TO DO: Produce word for word the lines of the data below running from the one that has "means the pipeline" to the one that has "pairs, and 100", inclusive, and no others.

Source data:

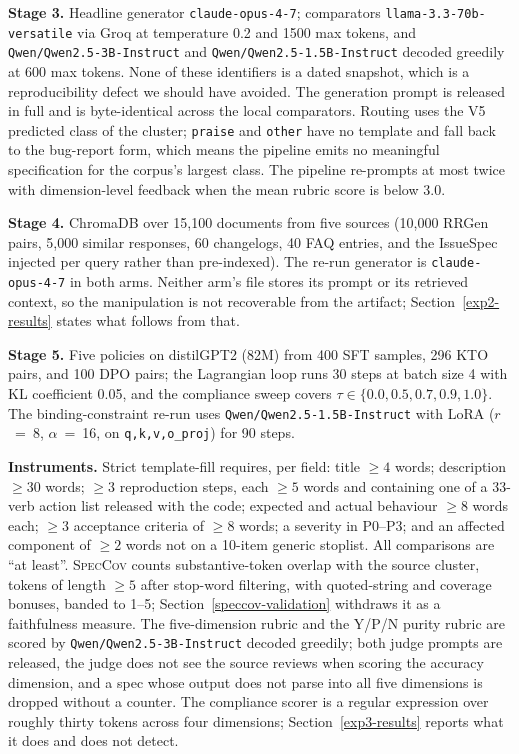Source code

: \documentclass[preprint,12pt]{elsarticle}
\begin{document}
  \textbf{Stage 3.} Headline generator \texttt{claude-opus-4-7}; comparators
  \texttt{llama-3.3-70b-versatile} via Groq at temperature 0.2 and 1500 max tokens, and
  \texttt{Qwen/Qwen2.5-3B-Instruct} and \texttt{Qwen/Qwen2.5-1.5B-Instruct} decoded greedily at
  600 max tokens. None of these identifiers is a dated snapshot, which is a reproducibility defect
  we should have avoided. The generation prompt is released in full and is byte-identical across
  the local comparators. Routing uses the V5 predicted class of the cluster; \texttt{praise} and
  \texttt{other} have no template and fall back to the bug-report form, which means the pipeline
  emits no meaningful specification for the corpus's largest class. The pipeline re-prompts at
  most twice with dimension-level feedback when the mean rubric score is below 3.0.

  \textbf{Stage 4.} ChromaDB over 15{,}100 documents from five sources (10{,}000 RRGen pairs,
  5{,}000 similar responses, 60 changelogs, 40 FAQ entries, and the IssueSpec injected per query
  rather than pre-indexed). The re-run generator is \texttt{claude-opus-4-7} in both arms. Neither
  arm's file stores its prompt or its retrieved context, so the manipulation is not recoverable
  from the artifact; Section~\ref{exp2-results} states what follows from that.

  \textbf{Stage 5.} Five policies on distilGPT2 (82M) from 400 SFT samples, 296 KTO pairs, and 100
  DPO pairs; the Lagrangian loop runs 30 steps at batch size 4 with KL coefficient 0.05, and the
  compliance sweep covers $\tau \in \{0.0, 0.5, 0.7, 0.9, 1.0\}$. The binding-constraint re-run
  uses \texttt{Qwen/Qwen2.5-1.5B-Instruct} with LoRA ($r$~=~8, $\alpha$~=~16, on
  \texttt{q,k,v,o\_proj}) for 90 steps.

  \textbf{Instruments.} Strict template-fill requires, per field: title $\geq 4$ words;
  description $\geq 30$ words; $\geq 3$ reproduction steps, each $\geq 5$ words and containing one
  of a 33-verb action list released with the code; expected and actual behaviour $\geq 8$ words
  each; $\geq 3$ acceptance criteria of $\geq 8$ words; a severity in P0--P3; and an affected
  component of $\geq 2$ words not on a 10-item generic stoplist. All comparisons are
  ``at least''. \textsc{SpecCov} counts substantive-token overlap with the source cluster, tokens
  of length $\geq 5$ after stop-word filtering, with quoted-string and coverage bonuses, banded to
  1--5; Section~\ref{speccov-validation} withdraws it as a faithfulness measure. The
  five-dimension rubric and the Y/P/N purity rubric are scored by
  \texttt{Qwen/Qwen2.5-3B-Instruct} decoded greedily; both judge prompts are released, the judge
  does not see the source reviews when scoring the accuracy dimension, and a spec whose output
  does not parse into all five dimensions is dropped without a counter. The compliance scorer is a
  regular expression over roughly thirty tokens across four dimensions; Section~\ref{exp3-results}
  reports what it does and does not detect.
\end{document}
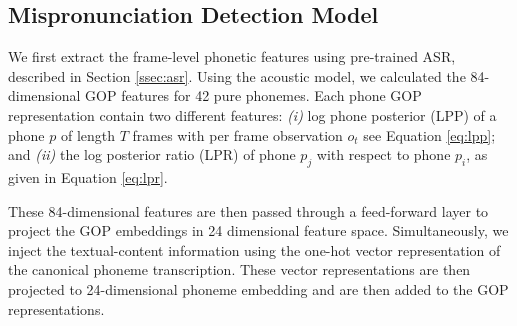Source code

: \documentclass{INTERSPEECH2023}
\begin{document}
\begin{table*}[!ht]
\centering
{}

\caption{Phoneme-level statistics for Speechocean762 corpus, and phoneme, grapheme-level statistics for AraVoiceL2 corpus, along with the score definition used in the study. Label \textit{0}: mispronounced or missing phoneme, Label \textit{1}: accented pronunciation and Label \textit{2}: is for good pronunciation.}
\label{tab:output_defination}
\vspace{-0.7cm}
\end{table*}



\subsection{Mispronunciation Detection Model}



We first extract the frame-level phonetic features using pre-trained ASR, described in Section \ref{ssec:asr}. Using the acoustic model, we calculated the 84-dimensional GOP features for 42 pure phonemes. 
Each phone GOP representation contain two different features: \textit{(i)} log phone posterior (LPP) \cite{transfer_} of a phone $p$ of length $T$ frames with per frame observation $o_t$ see Equation \ref{eq:lpp}; 
and \textit{(ii)} the log posterior ratio (LPR) \cite{transfer_} of phone $p_{j}$ with respect to phone $p_i$, as given in Equation \ref{eq:lpr}.

\noindent These 84-dimensional features are then passed through a feed-forward layer to project the GOP embeddings in 24 dimensional feature space.  
Simultaneously, we inject the textual-content information using the one-hot vector representation of the canonical phoneme transcription. These vector representations are then projected to 24-dimensional phoneme embedding and are then added to the GOP representations.
\end{document}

OUTPUT OF THE TASK:
  \texttt{other} have no template and fall back to the bug-report form, which means the pipeline
  emits no meaningful specification for the corpus's largest class. The pipeline re-prompts at
  most twice with dimension-level feedback when the mean rubric score is below 3.0.

  \textbf{Stage 4.} ChromaDB over 15{,}100 documents from five sources (10{,}000 RRGen pairs,
  5{,}000 similar responses, 60 changelogs, 40 FAQ entries, and the IssueSpec injected per query
  rather than pre-indexed). The re-run generator is \texttt{claude-opus-4-7} in both arms. Neither
  arm's file stores its prompt or its retrieved context, so the manipulation is not recoverable
  from the artifact; Section~\ref{exp2-results} states what follows from that.

  \textbf{Stage 5.} Five policies on distilGPT2 (82M) from 400 SFT samples, 296 KTO pairs, and 100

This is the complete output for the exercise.